TRIZ: A Creative Problem-Solving System – Data, DataViz, and Stats with the Stars

Agenda!

Orange? What is this Orange stuff, anyhow?
Throwing it All Away with Brad Pitt: Data Summaries
Counting Letters with Sherlock Holmes: Bar Charts
Nursery Rhymes with Ben Affleck: Line Charts
Being a Mermaid with Katie Ledecky: Box Plots
Jack and Rose lived happily ever after: Mosaic Plots
The Art of Surprise with Gabbar Singh: Permutation Tests

Orange? What is this Orange stuff, anyhow?

Orange is a visual drag-and-drop tool for

Data visualization
Statistical Tests
Machine Learning
Data mining

and much more. You can download and install Orange from here:

https://orangedatamining.com/download/

Basic Usage of Orange

Widgets and Channels

The Orange Visual Interface

Let us create some simple visualizations using Orange.
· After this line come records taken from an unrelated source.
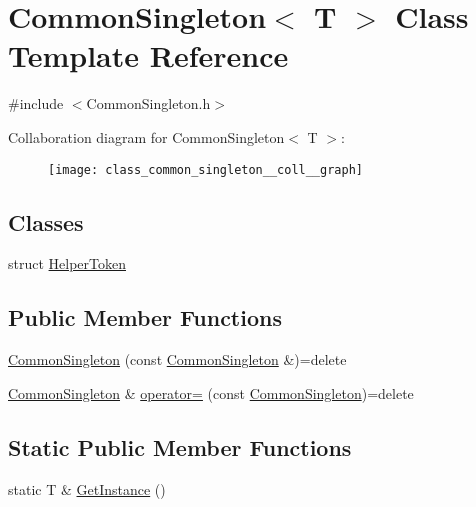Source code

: \hypertarget{class_common_singleton}{}\section{Common\+Singleton$<$ T $>$ Class Template Reference}
\label{class_common_singleton}


{\ttfamily \#include $<$Common\+Singleton.\+h$>$}



Collaboration diagram for Common\+Singleton$<$ T $>$\+:\nopagebreak
\begin{figure}[H]
\begin{center}
\leavevmode
\texttt{[image: class\_common\_singleton\_\_coll\_\_graph]}
\end{center}
\end{figure}
\subsection*{Classes}
\begin{DoxyCompactItemize}
\item 
struct \mbox{\hyperlink{struct_common_singleton_1_1_helper_token}{Helper\+Token}}
\end{DoxyCompactItemize}
\subsection*{Public Member Functions}
\begin{DoxyCompactItemize}
\item 
\mbox{\hyperlink{class_common_singleton_a00a83433e7f0b2895e436a8426ff5044}{Common\+Singleton}} (const \mbox{\hyperlink{class_common_singleton}{Common\+Singleton}} \&)=delete
\item 
\mbox{\hyperlink{class_common_singleton}{Common\+Singleton}} \& \mbox{\hyperlink{class_common_singleton_a4f30b3cc1365df03a07b04cb4095d6f0}{operator=}} (const \mbox{\hyperlink{class_common_singleton}{Common\+Singleton}})=delete
\end{DoxyCompactItemize}
\subsection*{Static Public Member Functions}
\begin{DoxyCompactItemize}
\item 
static T \& \mbox{\hyperlink{class_common_singleton_a77cfefba5f8a8a3302851c40bfc51e38}{Get\+Instance}} ()
\end{DoxyCompactItemize}
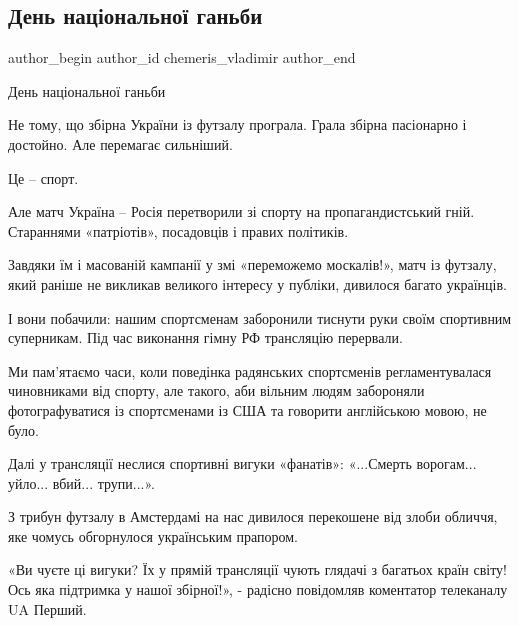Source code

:  
 
 
 
 
 
\subsection{День національної ганьби}
\label{sec:04_02_2022.fb.chemeris_vladimir.1.den_nacionalnoj_ganjby}
 
\ifcmt
 author_begin
   author_id chemeris_vladimir
 author_end
\fi

День національної ганьби

Не тому, що збірна України із футзалу програла. Грала збірна пасіонарно і
достойно. Але перемагає сильніший.

Це – спорт. 

Але матч Україна – Росія перетворили зі спорту на пропагандистський гній.
Стараннями «патріотів», посадовців і правих політиків.

Завдяки їм і масованій кампанії у змі «переможемо москалів!», матч із футзалу,
який раніше не викликав великого інтересу у публіки, дивилося багато українців.

І вони побачили: нашим спортсменам заборонили тиснути руки своїм спортивним
суперникам. Під час виконання гімну РФ трансляцію перервали.

Ми пам’ятаємо часи, коли поведінка радянських спортсменів регламентувалася
чиновниками від спорту, але такого, аби вільним людям забороняли
фотографуватися із спортсменами із США та говорити англійською мовою, не було.

Далі у трансляції неслися спортивні вигуки «фанатів»: «...Смерть ворогам...
уйло...  вбий... трупи...».

З трибун футзалу в Амстердамі на нас дивилося перекошене від злоби обличчя, яке
чомусь обгорнулося українським прапором.

«Ви чуєте ці вигуки? Їх у прямій трансляції чують глядачі з багатьох країн
світу! Ось яка підтримка у нашої збірної!», - радісно повідомляв коментатор
телеканалу UA Перший.

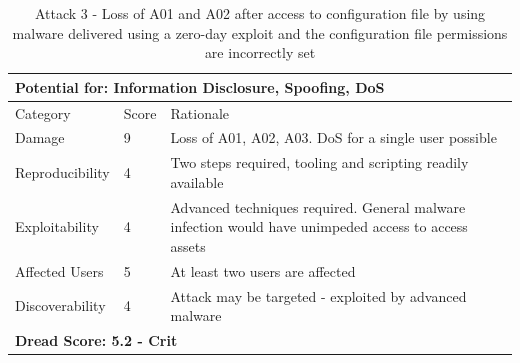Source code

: \documentclass [11pt, proquest] {uwthesis}[2020/02/24]
\begin{document}
\setlength{\belowcaptionskip}{-10pt}
\begin{table}[H]
\begin{tabular}{|m{3cm}|m{1cm}|p{27em} |}
\multicolumn{3}{l}{Potential for: Information Disclosure, Spoofing, DoS}                   \\
\hline
Category & Score & Rationale \\
\hline
Damage          & 9     & Loss of A01, A02, A03. DoS for a single user possible            \\
\hline
Reproducibility & 4     & Two steps required, tooling and scripting readily available    \\
\hline
Exploitability & 4      & Advanced techniques required. General malware infection would have unimpeded access to access assets  \\
\hline
Affected Users  & 5     & At least two users are affected                      \\
\hline
Discoverability & 4     & Attack may be targeted - exploited by advanced malware \\
\hline
\multicolumn{3}{l}{\textbf{Dread Score: 5.2 - Crit}} 
\end{tabular}
\caption{Attack 3 - Loss of A01 and A02 after access to configuration file by using malware delivered using a zero-day exploit and the configuration file permissions are incorrectly set}
\setlength{\belowcaptionskip}{-10pt}
\label{ref:attack3}
\end{table}
\end{document}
Use the File Widget to import the iris dataset into your session
Use the Data Table Widget to look at the data, and note its variable names
Use the Visualization Widgets ( Scatter Plot, Bar Plot, and Distributions) to look at the properties of the variables, and examine relationships between them.

What does Data Look like?

Orange Practice Session#1

Let’s use the Datasets widget
Click on it to select one of the built-in CSV files : Auto MPG
Let’s look at the Data using the Data Table widget
And create a Scatter Plot with the Scatter Plot widget (Horsepower vs Displacement)
Try the menu options on the left side to see how they alter the plot

Brad Pitt: Throwing it All Away

A Pillar of Statistical Wisdom

Steven Stigler (2016) in “The Seven Pillars of Statistical Wisdom”:

One of the Big Ideas in Statistics is: Aggregation
How is it revolutionary?
By stipulating that, given a number of observations, you can actually gain information by throwing information away
In taking a simple arithmetic mean, we discard the individuality of the measures, subsuming them to one summary.

Brad Pitt: Throwing it All Away

What was he throwing away?

All the “Variables”

Age
Previous Seasons
Waist Size
Treadmill Test Score
Bat Speed?
Smoke Weed?
Girlfriend?
Girlfriend Looks Rating?
Waddles like a Duck?
Looks Weird?

And he was looking ONLY at…

How do we throw away data?

Before we plot a single chart, it is wise to take a look at several numbers that summarize the dataset under consideration. What might these be? Some obviously useful numbers are:

Dataset length: How many rows/observations?
Dataset breadth: How many columns/variables?
How many Quant variables?
How many Qual variables?
Quant variables: min, max, mean, median, sd
Qual variables: levels, counts per level
Both: means, medians for each level of a Qual variable…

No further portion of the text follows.